Competitors were treated to a challenging course that encompassed a wild, rugged and stunningly beautiful part of Australia en route to the spectacular finish line on the Torndirrup Peninsula in Albany.

61 relay teams of 4 competitors ran between 10km and 26km each over the four stages that make up each of the three days; with 8 competitors doing the entire course solo, covering 70km on day 1, 77km on day 2 and 56km on day 3.

The Flying V team maintained solid form over the three days knocking out the Category 4 relay team and feeling absolutely thrilled!

“At some point I stopped running… I climbed to the top of this hill between 2 mountains and just had to stop – the view was world class, and it literally took my breath away !” – Flying Vs.

“It was a dream race; the trails there are just phenomenal and all I could think of was doing this trail again!” – Flying Vs.

Supported by his wife and children, Alan Williams was our first male solo rider each day, taking the overall solo victory.

“Everyone on the trails was so fantastic and extremely encouraging; it is this camaraderie that keeps us going through this difficult journey! said Williams.

Linda Kilpatrick was our female solo winner and recalls, “It’s just beautiful on the course – I’m really blown away by how you find these courses and all those tricky little bits too!” said Kilpatrick. “Going to the beach was sometimes very difficult, but I had it to myself, so I had a lot of joy!”

The course was mainly single track as competitors followed the Bibbulmun track, Day 1 starting in the Valley of the Giants at Walpole on the elevated treetop walk and ending at Parry Beach.

The 70km course for Day 1 was split into 4 stages of varying distance and competitors traversed the lush forests of the Deep South and a mix of terrain along wild beaches, cliffs, rocks and inland trails. On day one, competitors were treated to a number of scenic spots such as Conspicuous Beach and Peaceful Bay; and also included a 200m river crossing by canoe!

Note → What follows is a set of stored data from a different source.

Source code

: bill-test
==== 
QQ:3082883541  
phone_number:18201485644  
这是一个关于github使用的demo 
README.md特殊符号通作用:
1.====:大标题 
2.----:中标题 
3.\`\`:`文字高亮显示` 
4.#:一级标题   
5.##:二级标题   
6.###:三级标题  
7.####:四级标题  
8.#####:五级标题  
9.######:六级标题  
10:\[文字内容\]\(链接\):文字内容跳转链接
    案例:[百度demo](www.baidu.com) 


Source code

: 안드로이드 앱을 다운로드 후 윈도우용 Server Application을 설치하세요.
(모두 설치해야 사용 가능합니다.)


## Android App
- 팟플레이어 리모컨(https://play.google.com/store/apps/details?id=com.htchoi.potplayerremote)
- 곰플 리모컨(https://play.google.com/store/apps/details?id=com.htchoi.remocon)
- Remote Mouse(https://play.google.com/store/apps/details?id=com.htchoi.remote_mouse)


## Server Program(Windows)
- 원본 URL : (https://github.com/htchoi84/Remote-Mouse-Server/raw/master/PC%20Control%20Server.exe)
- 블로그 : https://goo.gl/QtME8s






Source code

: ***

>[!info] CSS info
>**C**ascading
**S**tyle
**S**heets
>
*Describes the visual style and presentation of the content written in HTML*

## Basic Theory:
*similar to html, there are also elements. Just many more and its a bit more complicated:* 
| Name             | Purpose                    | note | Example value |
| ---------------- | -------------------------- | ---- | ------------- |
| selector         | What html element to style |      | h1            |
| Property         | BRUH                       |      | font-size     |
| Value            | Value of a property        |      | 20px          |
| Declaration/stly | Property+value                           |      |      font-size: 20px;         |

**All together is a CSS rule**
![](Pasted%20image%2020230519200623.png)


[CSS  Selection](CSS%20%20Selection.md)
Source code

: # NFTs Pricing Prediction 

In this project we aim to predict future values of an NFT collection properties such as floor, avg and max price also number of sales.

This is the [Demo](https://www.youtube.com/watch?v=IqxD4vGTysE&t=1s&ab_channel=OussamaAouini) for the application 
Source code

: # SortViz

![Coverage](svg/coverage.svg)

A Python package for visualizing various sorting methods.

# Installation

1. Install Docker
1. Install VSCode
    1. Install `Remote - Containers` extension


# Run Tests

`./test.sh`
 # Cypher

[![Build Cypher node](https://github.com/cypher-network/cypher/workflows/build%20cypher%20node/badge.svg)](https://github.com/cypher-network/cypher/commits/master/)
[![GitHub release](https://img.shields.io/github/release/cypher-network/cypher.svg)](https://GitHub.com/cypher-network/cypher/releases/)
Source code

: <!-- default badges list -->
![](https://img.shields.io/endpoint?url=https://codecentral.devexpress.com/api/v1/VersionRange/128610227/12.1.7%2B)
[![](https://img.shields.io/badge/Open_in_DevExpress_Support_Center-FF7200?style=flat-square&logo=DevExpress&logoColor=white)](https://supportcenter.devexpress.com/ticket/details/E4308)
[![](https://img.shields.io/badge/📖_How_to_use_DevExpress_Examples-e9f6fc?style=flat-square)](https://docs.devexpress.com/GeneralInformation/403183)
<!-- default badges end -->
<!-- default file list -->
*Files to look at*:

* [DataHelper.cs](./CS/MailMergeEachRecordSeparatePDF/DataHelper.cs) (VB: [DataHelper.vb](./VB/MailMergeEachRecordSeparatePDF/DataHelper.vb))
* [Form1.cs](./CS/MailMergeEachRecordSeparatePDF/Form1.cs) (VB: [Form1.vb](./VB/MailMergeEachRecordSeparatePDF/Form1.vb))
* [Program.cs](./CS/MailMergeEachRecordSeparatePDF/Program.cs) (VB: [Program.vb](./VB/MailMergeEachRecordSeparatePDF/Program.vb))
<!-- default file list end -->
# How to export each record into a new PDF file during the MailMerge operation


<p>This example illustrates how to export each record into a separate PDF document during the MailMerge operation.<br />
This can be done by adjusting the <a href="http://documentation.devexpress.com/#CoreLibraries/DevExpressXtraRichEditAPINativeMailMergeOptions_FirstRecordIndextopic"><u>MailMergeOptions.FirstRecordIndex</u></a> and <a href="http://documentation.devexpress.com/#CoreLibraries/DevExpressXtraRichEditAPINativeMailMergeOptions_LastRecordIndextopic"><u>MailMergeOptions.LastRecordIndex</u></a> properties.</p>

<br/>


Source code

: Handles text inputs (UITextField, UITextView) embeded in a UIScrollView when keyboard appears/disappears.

Day 2 was described as simply sensational! The 77 km route started at Parry Campground and included an untimed ferry ride over Wilson Inlet. Competitors rose to the challenge posed by both the weather and the course, racing on trails that skirted picture-postcard beaches and popular spots such as Greens Pool and Elephant Rocks.

Day 3 was a staggered start from Camp Kennedy with the slowest to fastest solo and relay teams, with the goal of finishing the event together in time for the celebratory presentations at Camp Quaranup in Albany.

“The handicap format really brought everyone together at the finish line and maximized the celebrations for everyone!” said Maffet.

Last days trails included Australia’s best beach for 2022 – Misery Bay! Competitors swept spectacular trails along the beach with the Albany Wind Farm towering above; before crossing the towns of Little Grove and Big Grove, past Misery Bay to our finish line.

Participants stayed together in coordinated group accommodations at each day’s finish line, which created a social and supportive environment for all runners and supporters.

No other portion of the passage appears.